Work request – In the listing below, find the line that contains "estadísticas oficiales 91\_" and the line that contains "operativos cuantitativos 92\_". Quote both and every line between them, exactly, and nothing more.

[Start of Attachment]

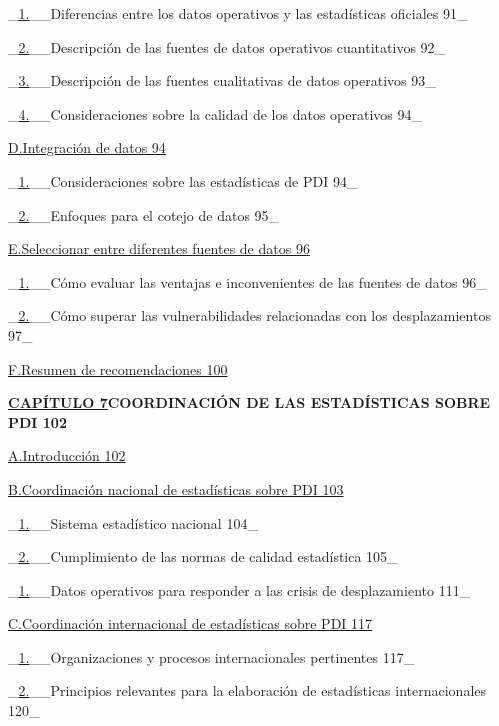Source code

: \documentclass[
]{book}
\begin{document}
\_\protect\hyperlink{_Toc71834801}{1.}\_\_Diferencias entre los datos operativos y las estadísticas oficiales 91\_

\_\protect\hyperlink{_Toc71834802}{2.}\_\_Descripción de las fuentes de datos operativos cuantitativos 92\_

\_\protect\hyperlink{_Toc71834803}{3.}\_\_Descripción de las fuentes cualitativas de datos operativos 93\_

\_\protect\hyperlink{_Toc71834804}{4.}\_\_Consideraciones sobre la calidad de los datos operativos 94\_

\protect\hyperlink{_Toc71834805}{D.Integración de datos 94}

\_\protect\hyperlink{_Toc71834806}{1.}\_\_Consideraciones sobre las estadísticas de PDI 94\_

\_\protect\hyperlink{_Toc71834807}{2.}\_\_Enfoques para el cotejo de datos 95\_

\protect\hyperlink{_Toc71834808}{E.Seleccionar entre diferentes fuentes de datos 96}

\_\protect\hyperlink{_Toc71834809}{1.}\_\_Cómo evaluar las ventajas e inconvenientes de las fuentes de datos 96\_

\_\protect\hyperlink{_Toc71834810}{2.}\_\_Cómo superar las vulnerabilidades relacionadas con los desplazamientos 97\_

\protect\hyperlink{_Toc71834811}{F.Resumen de recomendaciones 100}

\textbf{\protect\hyperlink{_Toc71834812}{CAPÍTULO 7}COORDINACIÓN DE LAS ESTADÍSTICAS SOBRE PDI 102}

\protect\hyperlink{_Toc71834813}{A.Introducción 102}

\protect\hyperlink{_Toc71834814}{B.Coordinación nacional de estadísticas sobre PDI 103}

\_\protect\hyperlink{_Toc71834815}{1.}\_\_Sistema estadístico nacional 104\_

\_\protect\hyperlink{_Toc71834816}{2.}\_\_Cumplimiento de las normas de calidad estadística 105\_

\_\protect\hyperlink{_Toc71834817}{1.}\_\_Datos operativos para responder a las crisis de desplazamiento 111\_

\protect\hyperlink{_Toc71834818}{C.Coordinación internacional de estadísticas sobre PDI 117}

\_\protect\hyperlink{_Toc71834819}{1.}\_\_Organizaciones y procesos internacionales pertinentes 117\_

\_\protect\hyperlink{_Toc71834820}{2.}\_\_Principios relevantes para la elaboración de estadísticas internacionales 120\_
\end{document}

[End of Attachment]

Solution to the problem –
\_\protect\hyperlink{_Toc71834801}{1.}\_\_Diferencias entre los datos operativos y las estadísticas oficiales 91\_

\_\protect\hyperlink{_Toc71834802}{2.}\_\_Descripción de las fuentes de datos operativos cuantitativos 92\_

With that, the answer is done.